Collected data
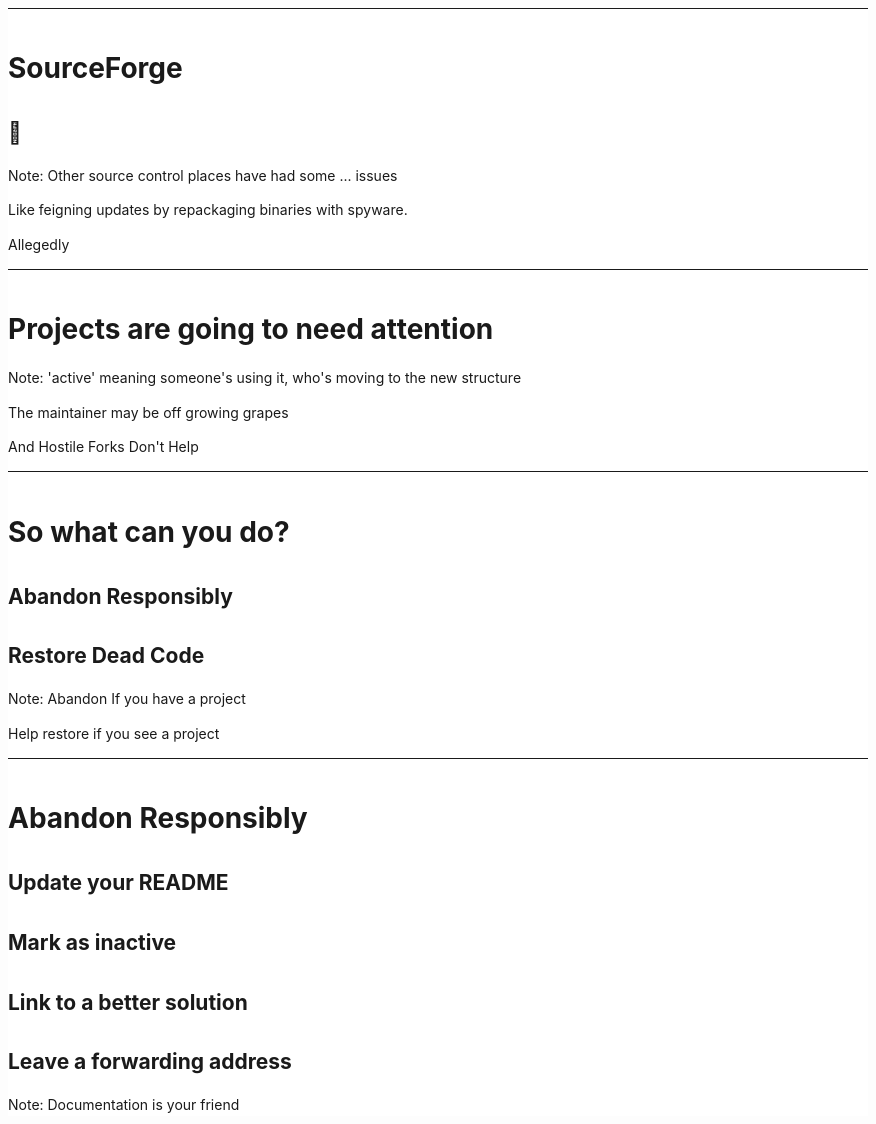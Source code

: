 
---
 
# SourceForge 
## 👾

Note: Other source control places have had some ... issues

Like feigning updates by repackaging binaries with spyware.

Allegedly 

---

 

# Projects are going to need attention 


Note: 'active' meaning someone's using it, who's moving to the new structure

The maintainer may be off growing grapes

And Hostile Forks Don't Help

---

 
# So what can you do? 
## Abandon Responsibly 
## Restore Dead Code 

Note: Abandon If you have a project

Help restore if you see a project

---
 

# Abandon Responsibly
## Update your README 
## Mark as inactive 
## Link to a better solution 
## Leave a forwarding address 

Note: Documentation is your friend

§ **HOW TO COMPLETE THIS TASK**
What is needed is an exact transcription of every entry, minus the pictures.

§ **SOLUTION TO THIS PROBLEM**
Source code

: 
---
 
# SourceForge 
## 👾

Note: Other source control places have had some ... issues

Like feigning updates by repackaging binaries with spyware.

Allegedly 

---

 

# Projects are going to need attention 


Note: 'active' meaning someone's using it, who's moving to the new structure

The maintainer may be off growing grapes

And Hostile Forks Don't Help

---

 
# So what can you do? 
## Abandon Responsibly 
## Restore Dead Code 

Note: Abandon If you have a project

Help restore if you see a project

---
 

# Abandon Responsibly
## Update your README 
## Mark as inactive 
## Link to a better solution 
## Leave a forwarding address 

Note: Documentation is your friend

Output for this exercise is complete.